**DATA EXTRACTS**
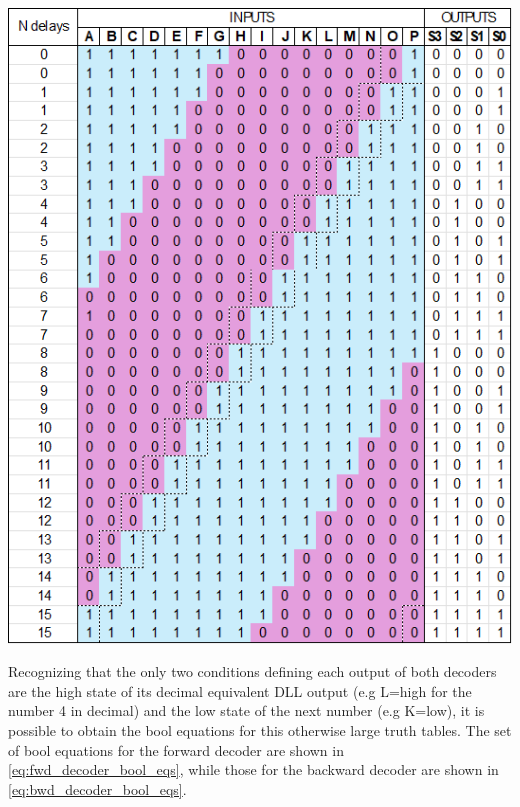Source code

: \begin{minipage}{0.48\textwidth}
    \centering
    \includegraphics[width=1\textwidth]{figures/bwd_truth_table.png}
    \label{tab:bwd_truth_table}
\end{minipage}

Recognizing that the only two conditions defining each output of both decoders are the high state of its decimal equivalent DLL output (e.g L=high for the number 4 in decimal) and the low state of the next number
(e.g K=low), it is possible to obtain the bool equations for this otherwise large truth tables. The set of bool equations for the forward decoder are shown in \ref{eq:fwd_decoder_bool_eqs}, while those for
the backward decoder are shown in \ref{eq:bwd_decoder_bool_eqs}.

\vspace{1cm}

**EXERCISE PROMPT**
Only lines holding the string "textwidth" are wanted; gather each one from the entries above.

**EXPECTED OUTPUT**
: \begin{minipage}{0.48\textwidth}
    \includegraphics[width=1\textwidth]{figures/bwd_truth_table.png}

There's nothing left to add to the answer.